Since my recent riffing (aka pink slip, lay- off, canned, etc) from my latest teaching position I realized my well-deserved personal and sick days were being disposed of via the large mouth Billy Bass that is our economy, along with my teaching contract for the upcoming school year. I did my math and realized there was no possible way (aside from me simply not showing up each day), that I could use ALL my days by the end of the school year… I’m pretty sure administration did their math as well. Regardless, I decided to, at the very least; use my personal days and attend my cousins wedding. It was only two days, a Thursday and a Friday. I’d be back in time to get ready for the next week, but spend enough time away to visit with family and friends.
My departure time was 4:55 on Wednesday, which meant I would need to leave work by 3:30 at the latest. I should have known better based on my customary schedule of leaving work just before I have to be back the next morning. I was rushing, but optimistic I would make the flight. I continued to stay optimistic as I approached the ticket- counter- lady and reluctantly coughed up my 15 hard-earned dollars for my meager piece of checked luggage. After the ticket-counter-lady stopped chatting with ticket-counter-lady #2 and spent 15 minutes typing presumed nonsense in her computer she told me there was not enough time for my luggage to be checked and loaded on the plane. Seriously, how long does that take? I told her I’d load it myself if needs be. Ticket-counter-lady did not seem amused. She then went back to her keyboard and began typing again. After another 15 minute display of her mind-blowing typing skills ticket-counter-lady informed me of another flight leaving at 8:47pm, arriving in SLC around midnight. Great, where do I sign? She then went on to add that the flight was oversold. I asked her to check for morning flights. There was another 15 minute typing spree, only to inform me the next open flight would cause me to miss the wedding. Awe-some!

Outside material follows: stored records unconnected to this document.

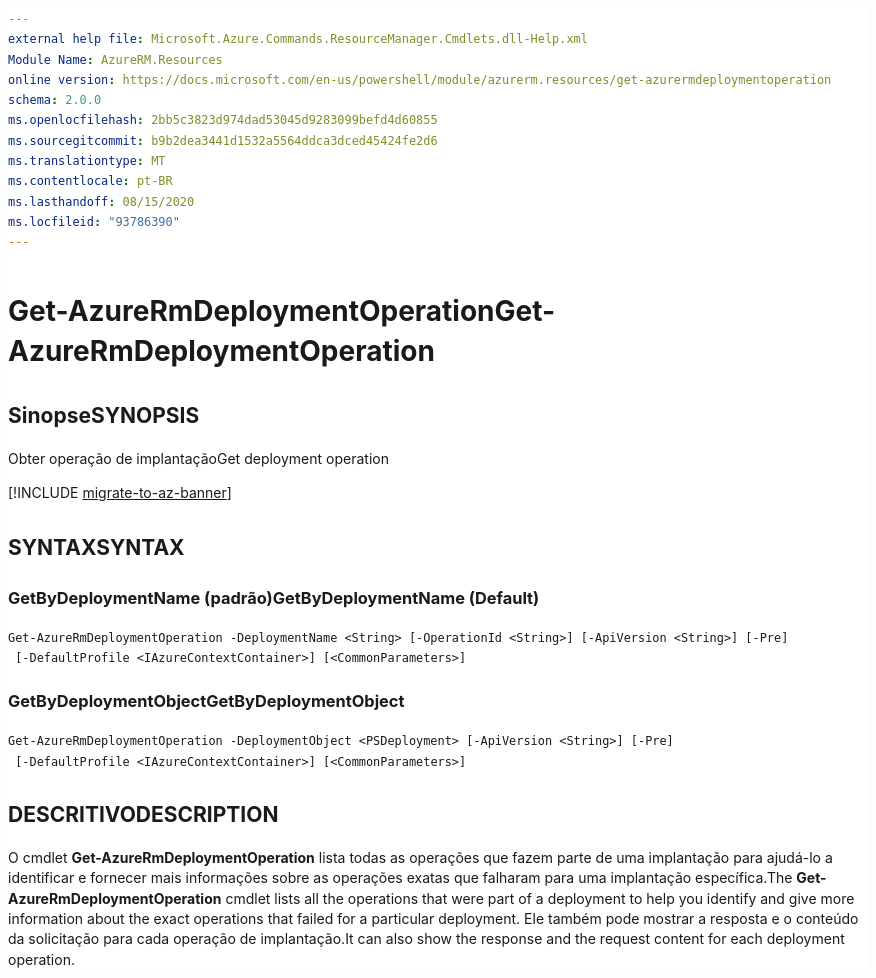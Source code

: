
 ```yaml
---
external help file: Microsoft.Azure.Commands.ResourceManager.Cmdlets.dll-Help.xml
Module Name: AzureRM.Resources
online version: https://docs.microsoft.com/en-us/powershell/module/azurerm.resources/get-azurermdeploymentoperation
schema: 2.0.0
ms.openlocfilehash: 2bb5c3823d974dad53045d9283099befd4d60855
ms.sourcegitcommit: b9b2dea3441d1532a5564ddca3dced45424fe2d6
ms.translationtype: MT
ms.contentlocale: pt-BR
ms.lasthandoff: 08/15/2020
ms.locfileid: "93786390"
---
```

# <span data-ttu-id="476cd-101">Get-AzureRmDeploymentOperation</span><span class="sxs-lookup"><span data-stu-id="476cd-101">Get-AzureRmDeploymentOperation</span></span>

## <span data-ttu-id="476cd-102">Sinopse</span><span class="sxs-lookup"><span data-stu-id="476cd-102">SYNOPSIS</span></span>
<span data-ttu-id="476cd-103">Obter operação de implantação</span><span class="sxs-lookup"><span data-stu-id="476cd-103">Get deployment operation</span></span>

[!INCLUDE [migrate-to-az-banner](../../includes/migrate-to-az-banner.md)]

## <span data-ttu-id="476cd-104">SYNTAX</span><span class="sxs-lookup"><span data-stu-id="476cd-104">SYNTAX</span></span>

### <span data-ttu-id="476cd-105">GetByDeploymentName (padrão)</span><span class="sxs-lookup"><span data-stu-id="476cd-105">GetByDeploymentName (Default)</span></span>
```
Get-AzureRmDeploymentOperation -DeploymentName <String> [-OperationId <String>] [-ApiVersion <String>] [-Pre]
 [-DefaultProfile <IAzureContextContainer>] [<CommonParameters>]
```

### <span data-ttu-id="476cd-106">GetByDeploymentObject</span><span class="sxs-lookup"><span data-stu-id="476cd-106">GetByDeploymentObject</span></span>
```
Get-AzureRmDeploymentOperation -DeploymentObject <PSDeployment> [-ApiVersion <String>] [-Pre]
 [-DefaultProfile <IAzureContextContainer>] [<CommonParameters>]
```

## <span data-ttu-id="476cd-107">DESCRITIVO</span><span class="sxs-lookup"><span data-stu-id="476cd-107">DESCRIPTION</span></span>
<span data-ttu-id="476cd-108">O cmdlet **Get-AzureRmDeploymentOperation** lista todas as operações que fazem parte de uma implantação para ajudá-lo a identificar e fornecer mais informações sobre as operações exatas que falharam para uma implantação específica.</span><span class="sxs-lookup"><span data-stu-id="476cd-108">The **Get-AzureRmDeploymentOperation** cmdlet lists all the operations that were part of a deployment to help you identify and give more information about the exact operations that failed for a particular deployment.</span></span>
<span data-ttu-id="476cd-109">Ele também pode mostrar a resposta e o conteúdo da solicitação para cada operação de implantação.</span><span class="sxs-lookup"><span data-stu-id="476cd-109">It can also show the response and the request content for each deployment operation.</span></span>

This is just how I wanted to spend my “personal days”, with ticket- counter-lady and creepy-over –eager-to- frisk you-security -guy. Again, can you feel the enthusiasm? At least my luggage would enjoy the wedding. It was certain to arrive as planned. Seriously, where is the logic in being able to send luggage sans passenger, but not passenger sans luggage. I strongly believe all airports have a curse placed on them to interrupt and destroy any pleasant experiences you may have incurred on your trip, had you not chosen the path of flight.
In spite of ticket-counter-lady’s incessant typing I was still hopeful that I would meet my luggage on carousel 3 sometime before the wedding. I made my way to the gate and was prepared to sit and wait it out, praying for a pile-up on the 143 and long security lines in hopes that I would make the flight. As dinner time rolled around and not planning on spending my evening with ticket-counter-lady at Sky Harbor I began scouring the terminal for someplace decent to dine. My choices: Starbucks, pizza hut, random shoe-shine kiosk, some steak-sandwich joint and CPK. Hands down- CPK (California Pizza Kitchen)! As I moved toward the counter I caught sight of salads, soft drinks and a spatter of cookies. Not seeing any pizzas my eyes wandered to the menu, and still no pizza! I then surveyed the whole area and along with the lack of pizza I noticed a lack of kitchen. This was no CPK. How can you have CPK and not serve pizza? And where was the kitchen? Seriously airport, what were you trying to pull?
As my hopeful new departure time came around I made my way back to the gate only to see mounds of ticketed-travelers. It did not look good! About an hour prior to boarding they started soliciting anybody willing to give up their seat, because the flight was massively oversold. And oversold and overbook it stayed for the next hour as I stood, and followed the gate attendants around like an irritating gnat at a picnic lunch. My hopes grew dim as I watched my luggage taxi off to the runway.
James graciously came and took my back home. My only consolation was my Oreo shake from Chic-fil-a, and the decent night sleep I was going to get in my own bed, with James! However, I had no toothbrush, no face wash, no lotion, etc. It was safe and sound at carousel 3. I think I missed my Sonicare toothbrush the very most. Once you go Sonicare, you never go back!
The next morning I was back at the airport 2 hours prior to my alleged departure time. This time, the flight was only oversold by a few, and I was able to bypass ticket-counter-lady. Once at the gate, it was time to wait…again. It was akin to a reunion, seeing many of the same faces from the previous night that were also vying for a coveted seat on the plane. I let the gate attendant know I was present, and kept my eyes fixed on her every move. After yet another bout of frantic typing she told me she would call me if there was room on the flight. A few minutes later, she announced there was a broken seat amid the aircraft and was again pleading for ticketed passengers to surrender their ticket in exchange for some future flight deals. Again, amazing news for me.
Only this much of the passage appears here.